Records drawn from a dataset
....
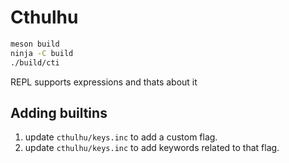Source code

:# Cthulhu

```sh
meson build
ninja -C build
./build/cti
```

REPL supports expressions and thats about it

## Adding builtins
1. update `cthulhu/keys.inc` to add a custom flag.
2. update `cthulhu/keys.inc` to add keywords related to that flag.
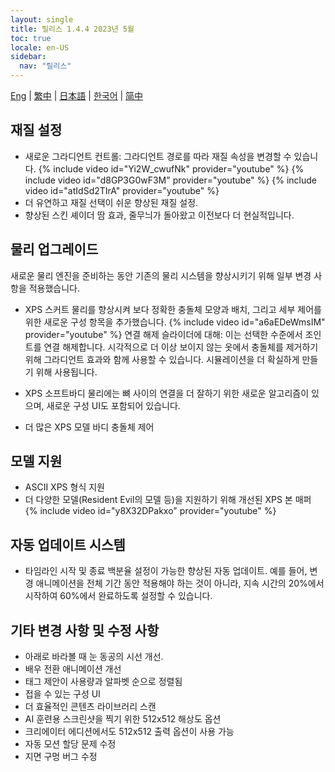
 ```yaml
---
layout: single
title: 릴리스 1.4.4 2023년 5월
toc: true
locale: en-US
sidebar:
  nav: "릴리스"
---
```

[Eng](/kr/dancexr/releases/1.4.4) | [繁中](/tw/kr/dancexr/releases/1.4.4) | [日本語](/jp/kr/dancexr/releases/1.4.4) | [한국어](/kr/kr/dancexr/releases/1.4.4) | [简中](/zh/kr/dancexr/releases/1.4.4)


## 재질 설정

* 새로운 그라디언트 컨트롤: 그라디언트 경로를 따라 재질 속성을 변경할 수 있습니다.
{% include video id="Yi2W_cwufNk" provider="youtube" %}
{% include video id="d8GP3G0wF3M" provider="youtube" %}
{% include video id="atIdSd2TIrA" provider="youtube" %}
* 더 유연하고 재질 선택이 쉬운 향상된 재질 설정.
* 향상된 스킨 셰이더 땀 효과, 줄무늬가 돌아왔고 이전보다 더 현실적입니다.


## 물리 업그레이드

새로운 물리 엔진을 준비하는 동안 기존의 물리 시스템을 향상시키기 위해 일부 변경 사항을 적용했습니다.

* XPS 스커트 물리를 향상시켜 보다 정확한 충돌체 모양과 배치, 그리고 세부 제어를 위한 새로운 구성 항목을 추가했습니다.
{% include video id="a6aEDeWmsIM" provider="youtube" %}
연결 해제 슬라이더에 대해: 이는 선택한 수준에서 조인트를 연결 해제합니다. 시각적으로 더 이상 보이지 않는 옷에서 충돌체를 제거하기 위해 그라디언트 효과와 함께 사용할 수 있습니다. 시뮬레이션을 더 확실하게 만들기 위해 사용됩니다.

* XPS 소프트바디 물리에는 뼈 사이의 연결을 더 잘하기 위한 새로운 알고리즘이 있으며, 새로운 구성 UI도 포함되어 있습니다.
* 더 많은 XPS 모델 바디 충돌체 제어


## 모델 지원

* ASCII XPS 형식 지원
* 더 다양한 모델(Resident Evil의 모델 등)을 지원하기 위해 개선된 XPS 본 매퍼
{% include video id="y8X32DPakxo" provider="youtube" %}


## 자동 업데이트 시스템

* 타임라인 시작 및 종료 백분율 설정이 가능한 향상된 자동 업데이트. 예를 들어, 변경 애니메이션을 전체 기간 동안 적용해야 하는 것이 아니라, 지속 시간의 20%에서 시작하여 60%에서 완료하도록 설정할 수 있습니다.


## 기타 변경 사항 및 수정 사항

* 아래로 바라볼 때 눈 동공의 시선 개선.
* 배우 전환 애니메이션 개선
* 태그 제안이 사용량과 알파벳 순으로 정렬됨
* 접을 수 있는 구성 UI
* 더 효율적인 콘텐츠 라이브러리 스캔
* AI 훈련용 스크린샷을 찍기 위한 512x512 해상도 옵션
* 크리에이터 에디션에서도 512x512 출력 옵션이 사용 가능
* 자동 모션 할당 문제 수정
* 지면 구멍 버그 수정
....
● **Exercise**: Read the lines above. Gather those in which the string "youtube" is found.

● **Written answer**:
{% include video id="Yi2W_cwufNk" provider="youtube" %}
{% include video id="d8GP3G0wF3M" provider="youtube" %}
{% include video id="atIdSd2TIrA" provider="youtube" %}
{% include video id="a6aEDeWmsIM" provider="youtube" %}
{% include video id="y8X32DPakxo" provider="youtube" %}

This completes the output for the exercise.